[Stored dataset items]
_ _ _ _ _

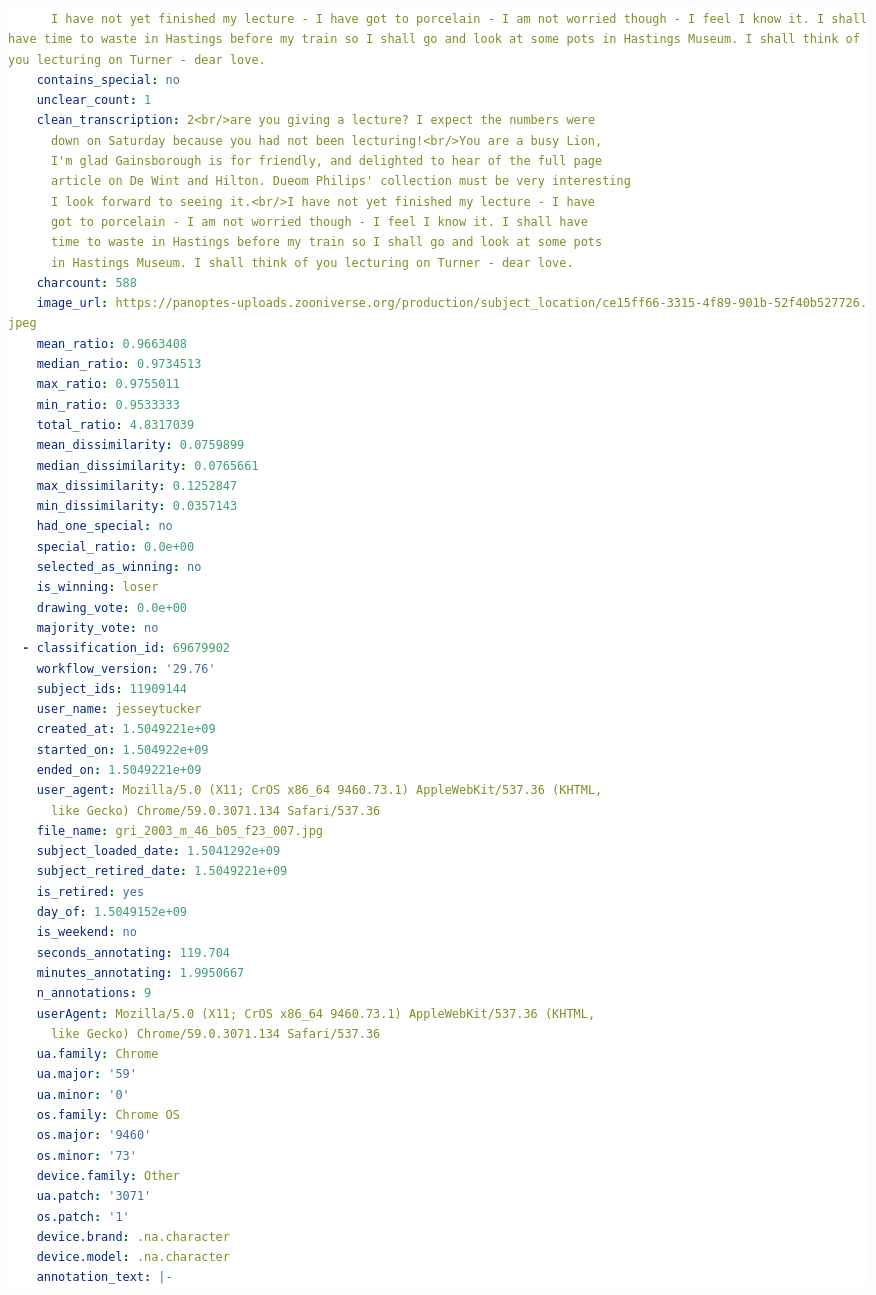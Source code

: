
 ```yaml
      I have not yet finished my lecture - I have got to porcelain - I am not worried though - I feel I know it. I shall have time to waste in Hastings before my train so I shall go and look at some pots in Hastings Museum. I shall think of you lecturing on Turner - dear love.
    contains_special: no
    unclear_count: 1
    clean_transcription: 2<br/>are you giving a lecture? I expect the numbers were
      down on Saturday because you had not been lecturing!<br/>You are a busy Lion,
      I'm glad Gainsborough is for friendly, and delighted to hear of the full page
      article on De Wint and Hilton. Dueom Philips' collection must be very interesting
      I look forward to seeing it.<br/>I have not yet finished my lecture - I have
      got to porcelain - I am not worried though - I feel I know it. I shall have
      time to waste in Hastings before my train so I shall go and look at some pots
      in Hastings Museum. I shall think of you lecturing on Turner - dear love.
    charcount: 588
    image_url: https://panoptes-uploads.zooniverse.org/production/subject_location/ce15ff66-3315-4f89-901b-52f40b527726.jpeg
    mean_ratio: 0.9663408
    median_ratio: 0.9734513
    max_ratio: 0.9755011
    min_ratio: 0.9533333
    total_ratio: 4.8317039
    mean_dissimilarity: 0.0759899
    median_dissimilarity: 0.0765661
    max_dissimilarity: 0.1252847
    min_dissimilarity: 0.0357143
    had_one_special: no
    special_ratio: 0.0e+00
    selected_as_winning: no
    is_winning: loser
    drawing_vote: 0.0e+00
    majority_vote: no
  - classification_id: 69679902
    workflow_version: '29.76'
    subject_ids: 11909144
    user_name: jesseytucker
    created_at: 1.5049221e+09
    started_on: 1.504922e+09
    ended_on: 1.5049221e+09
    user_agent: Mozilla/5.0 (X11; CrOS x86_64 9460.73.1) AppleWebKit/537.36 (KHTML,
      like Gecko) Chrome/59.0.3071.134 Safari/537.36
    file_name: gri_2003_m_46_b05_f23_007.jpg
    subject_loaded_date: 1.5041292e+09
    subject_retired_date: 1.5049221e+09
    is_retired: yes
    day_of: 1.5049152e+09
    is_weekend: no
    seconds_annotating: 119.704
    minutes_annotating: 1.9950667
    n_annotations: 9
    userAgent: Mozilla/5.0 (X11; CrOS x86_64 9460.73.1) AppleWebKit/537.36 (KHTML,
      like Gecko) Chrome/59.0.3071.134 Safari/537.36
    ua.family: Chrome
    ua.major: '59'
    ua.minor: '0'
    os.family: Chrome OS
    os.major: '9460'
    os.minor: '73'
    device.family: Other
    ua.patch: '3071'
    os.patch: '1'
    device.brand: .na.character
    device.model: .na.character
    annotation_text: |-
```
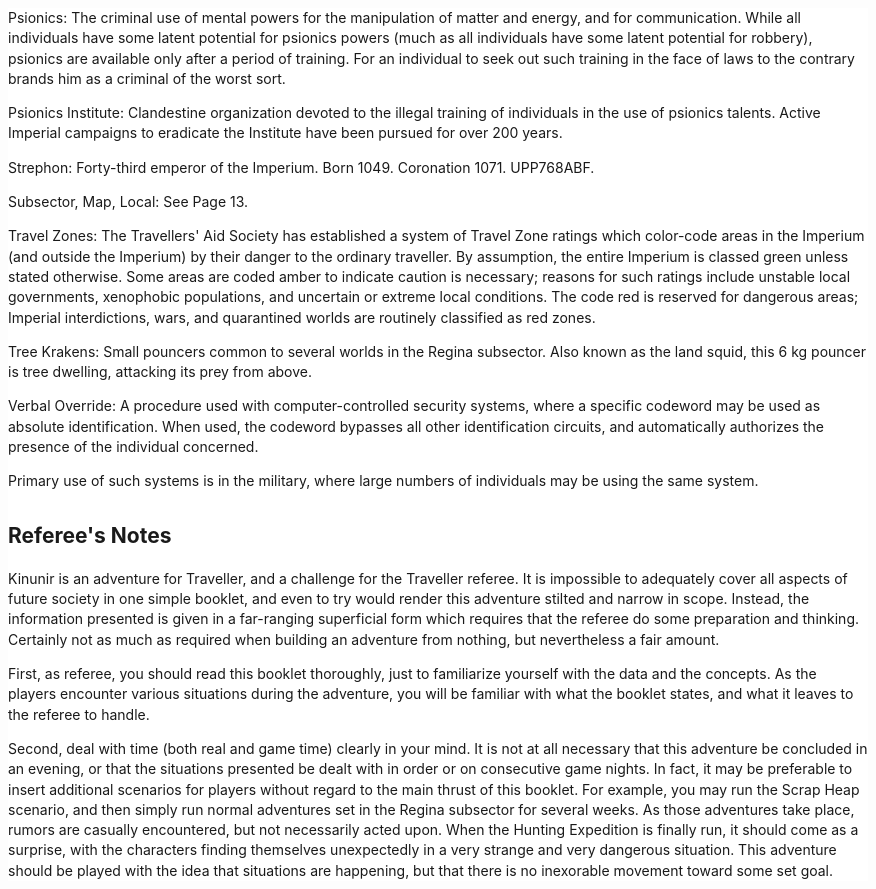 Psionics: The criminal use of mental powers for the manipulation of matter
and energy, and for communication. While all individuals have some latent potential
for psionics powers (much as all individuals have some latent potential for robbery),
psionics are available only after a period of training. For an individual to seek out
such training in the face of laws to the contrary brands him as a criminal of the
worst sort.

Psionics Institute: Clandestine organization devoted to the illegal training of
individuals in the use of psionics talents. Active Imperial campaigns to eradicate
the Institute have been pursued for over 200 years.

Strephon: Forty-third emperor of the Imperium. Born 1049. Coronation 1071.
UPP768ABF.

Subsector, Map, Local: See Page 13.

Travel Zones: The Travellers' Aid Society has established a system of Travel
Zone ratings which color-code areas in the Imperium (and outside the Imperium)
by their danger to the ordinary traveller. By assumption, the entire Imperium is
classed green unless stated otherwise. Some areas are coded amber to indicate
caution is necessary; reasons for such ratings include unstable local governments,
xenophobic populations, and uncertain or extreme local conditions. The code red
is reserved for dangerous areas; Imperial interdictions, wars, and quarantined worlds
are routinely classified as red zones.

Tree Krakens: Small pouncers common to several worlds in the Regina
subsector. Also known as the land squid, this 6 kg pouncer is tree dwelling,
attacking its prey from above.

Verbal Override: A procedure used with computer-controlled security systems,
where a specific codeword may be used as absolute identification. When used, the
codeword bypasses all other identification circuits, and automatically authorizes
the presence of the individual concerned.

Primary use of such systems is in the military, where large numbers of
individuals may be using the same system.

## Referee's Notes

Kinunir is an adventure for Traveller, and a challenge for the Traveller referee.
It is impossible to adequately cover all aspects of future society in one simple
booklet, and even to try would render this adventure stilted and narrow in scope.
Instead, the information presented is given in a far-ranging superficial form which
requires that the referee do some preparation and thinking. Certainly not as much
as required when building an adventure from nothing, but nevertheless a fair
amount.

First, as referee, you should read this booklet thoroughly, just to familiarize
yourself with the data and the concepts. As the players encounter various situations
during the adventure, you will be familiar with what the booklet states, and what it
leaves to the referee to handle.

Second, deal with time (both real and game time) clearly in your mind. It is not
at all necessary that this adventure be concluded in an evening, or that the
situations presented be dealt with in order or on consecutive game nights. In fact,
it may be preferable to insert additional scenarios for players without regard to the
main thrust of this booklet. For example, you may run the Scrap Heap scenario,
and then simply run normal adventures set in the Regina subsector for several
weeks. As those adventures take place, rumors are casually encountered, but not
necessarily acted upon. When the Hunting Expedition is finally run, it should come
as a surprise, with the characters finding themselves unexpectedly in a very strange
and very dangerous situation. This adventure should be played with the idea that
situations are happening, but that there is no inexorable movement toward some set
goal.
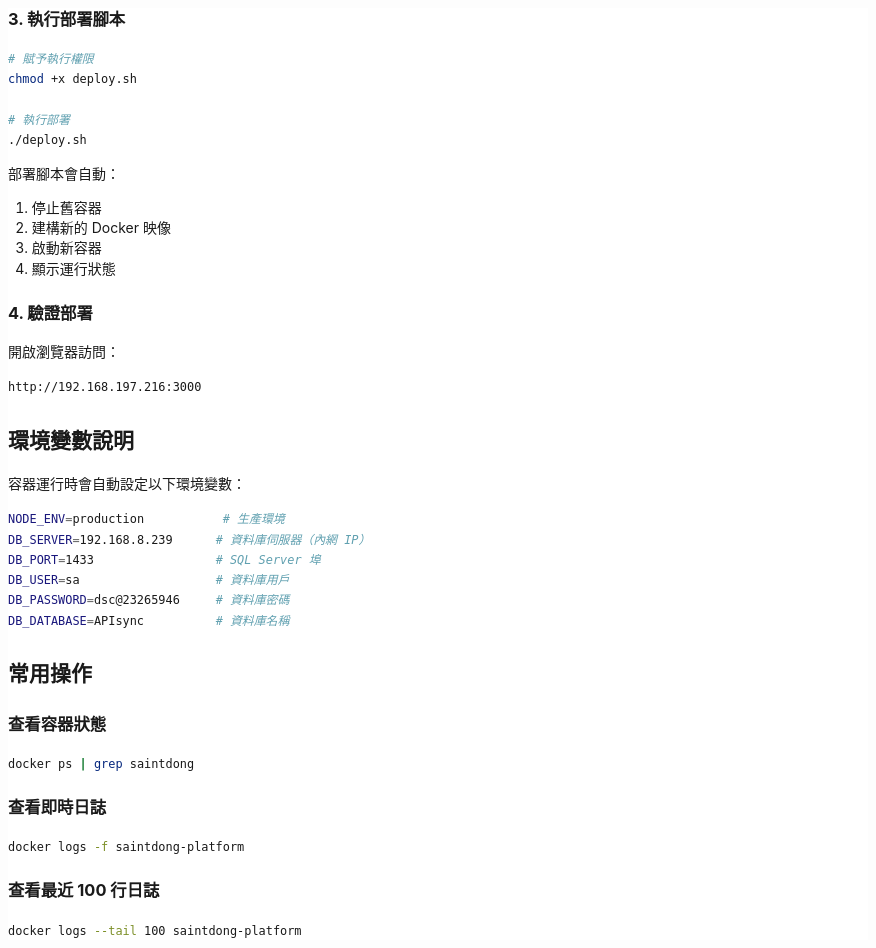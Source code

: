 ### 3. 執行部署腳本

```bash
# 賦予執行權限
chmod +x deploy.sh

# 執行部署
./deploy.sh
```

部署腳本會自動：

1. 停止舊容器
2. 建構新的 Docker 映像
3. 啟動新容器
4. 顯示運行狀態

### 4. 驗證部署

開啟瀏覽器訪問：

```
http://192.168.197.216:3000
```

## 環境變數說明

容器運行時會自動設定以下環境變數：

```bash
NODE_ENV=production           # 生產環境
DB_SERVER=192.168.8.239      # 資料庫伺服器（內網 IP）
DB_PORT=1433                 # SQL Server 埠
DB_USER=sa                   # 資料庫用戶
DB_PASSWORD=dsc@23265946     # 資料庫密碼
DB_DATABASE=APIsync          # 資料庫名稱
```

## 常用操作

### 查看容器狀態

```bash
docker ps | grep saintdong
```

### 查看即時日誌

```bash
docker logs -f saintdong-platform
```

### 查看最近 100 行日誌

```bash
docker logs --tail 100 saintdong-platform
```
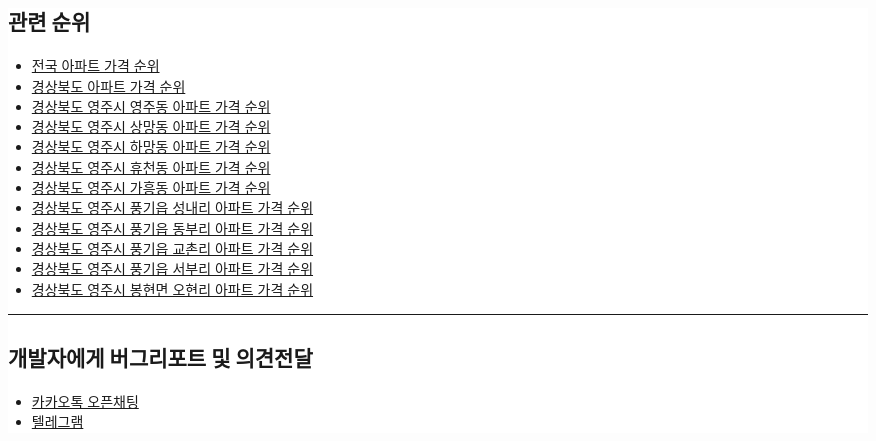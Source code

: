</script>


## 관련 순위

- [전국 아파트 가격 순위](https://inasie.github.io/apt-ranking/전국)
- [경상북도 아파트 가격 순위](https://inasie.github.io/apt-ranking/경상북도)
- [경상북도 영주시 영주동 아파트 가격 순위](https://inasie.github.io/apt-ranking/경상북도-영주시-영주동)
- [경상북도 영주시 상망동 아파트 가격 순위](https://inasie.github.io/apt-ranking/경상북도-영주시-상망동)
- [경상북도 영주시 하망동 아파트 가격 순위](https://inasie.github.io/apt-ranking/경상북도-영주시-하망동)
- [경상북도 영주시 휴천동 아파트 가격 순위](https://inasie.github.io/apt-ranking/경상북도-영주시-휴천동)
- [경상북도 영주시 가흥동 아파트 가격 순위](https://inasie.github.io/apt-ranking/경상북도-영주시-가흥동)
- [경상북도 영주시 풍기읍 성내리 아파트 가격 순위](https://inasie.github.io/apt-ranking/경상북도-영주시-풍기읍-성내리)
- [경상북도 영주시 풍기읍 동부리 아파트 가격 순위](https://inasie.github.io/apt-ranking/경상북도-영주시-풍기읍-동부리)
- [경상북도 영주시 풍기읍 교촌리 아파트 가격 순위](https://inasie.github.io/apt-ranking/경상북도-영주시-풍기읍-교촌리)
- [경상북도 영주시 풍기읍 서부리 아파트 가격 순위](https://inasie.github.io/apt-ranking/경상북도-영주시-풍기읍-서부리)
- [경상북도 영주시 봉현면 오현리 아파트 가격 순위](https://inasie.github.io/apt-ranking/경상북도-영주시-봉현면-오현리)


---

## 개발자에게 버그리포트 및 의견전달

- [카카오톡 오픈채팅](https://open.kakao.com/o/gLJUAP4)
- [텔레그램](https://t.me/inasie)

_ _ _ _ _

Count the lines of the data that hold the string "Regina", and give that number as the entire reply.

Result of this task ▸ 2